- [The input]:
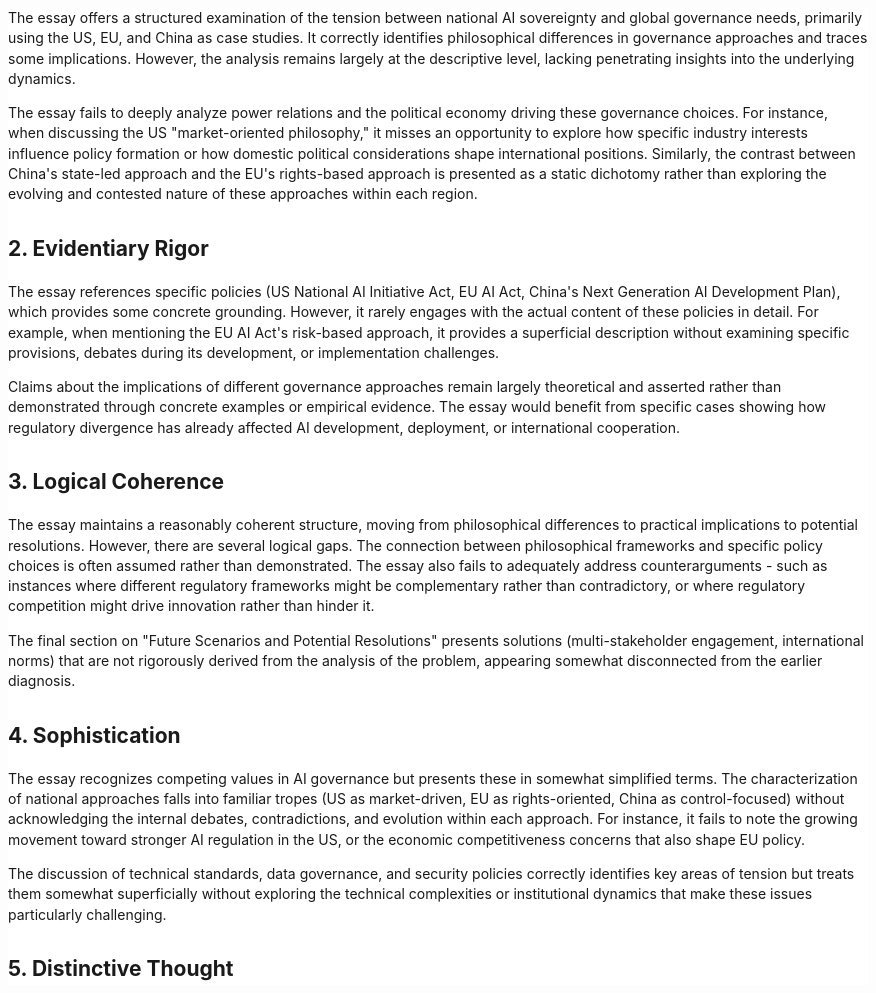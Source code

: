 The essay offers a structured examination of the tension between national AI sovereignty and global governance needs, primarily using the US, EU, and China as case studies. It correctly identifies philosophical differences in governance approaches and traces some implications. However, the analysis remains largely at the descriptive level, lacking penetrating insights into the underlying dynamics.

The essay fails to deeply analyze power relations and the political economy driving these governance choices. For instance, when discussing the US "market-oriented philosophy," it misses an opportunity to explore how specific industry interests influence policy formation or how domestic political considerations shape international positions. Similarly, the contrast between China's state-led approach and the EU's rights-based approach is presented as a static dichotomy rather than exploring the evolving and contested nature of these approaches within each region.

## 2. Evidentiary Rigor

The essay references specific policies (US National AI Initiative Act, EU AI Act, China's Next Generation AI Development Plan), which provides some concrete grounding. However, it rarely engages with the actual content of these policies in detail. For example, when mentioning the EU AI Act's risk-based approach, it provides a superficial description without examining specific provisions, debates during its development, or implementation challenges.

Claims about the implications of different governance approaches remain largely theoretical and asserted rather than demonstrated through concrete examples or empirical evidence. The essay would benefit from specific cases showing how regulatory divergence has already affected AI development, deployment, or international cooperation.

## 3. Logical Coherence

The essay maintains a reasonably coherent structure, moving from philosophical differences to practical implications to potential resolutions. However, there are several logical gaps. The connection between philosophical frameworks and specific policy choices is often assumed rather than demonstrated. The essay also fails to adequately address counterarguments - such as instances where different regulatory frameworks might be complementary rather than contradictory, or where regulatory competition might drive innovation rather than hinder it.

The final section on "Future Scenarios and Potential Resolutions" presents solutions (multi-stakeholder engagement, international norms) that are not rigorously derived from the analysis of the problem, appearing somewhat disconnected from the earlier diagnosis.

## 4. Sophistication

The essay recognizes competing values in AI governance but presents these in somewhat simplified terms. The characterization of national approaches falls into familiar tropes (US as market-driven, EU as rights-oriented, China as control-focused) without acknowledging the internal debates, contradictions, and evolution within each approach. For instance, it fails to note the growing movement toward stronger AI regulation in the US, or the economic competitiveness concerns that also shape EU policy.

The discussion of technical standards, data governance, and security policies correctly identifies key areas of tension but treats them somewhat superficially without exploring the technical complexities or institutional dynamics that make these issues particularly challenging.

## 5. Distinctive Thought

- [Directions]: Write out exactly the lines that run from the top of the listing above to the line containing "## 2. Evidentiary Rigor", both ends included. Omit every picture.

- [Response area]:
Source code

: The essay offers a structured examination of the tension between national AI sovereignty and global governance needs, primarily using the US, EU, and China as case studies. It correctly identifies philosophical differences in governance approaches and traces some implications. However, the analysis remains largely at the descriptive level, lacking penetrating insights into the underlying dynamics.

The essay fails to deeply analyze power relations and the political economy driving these governance choices. For instance, when discussing the US "market-oriented philosophy," it misses an opportunity to explore how specific industry interests influence policy formation or how domestic political considerations shape international positions. Similarly, the contrast between China's state-led approach and the EU's rights-based approach is presented as a static dichotomy rather than exploring the evolving and contested nature of these approaches within each region.

## 2. Evidentiary Rigor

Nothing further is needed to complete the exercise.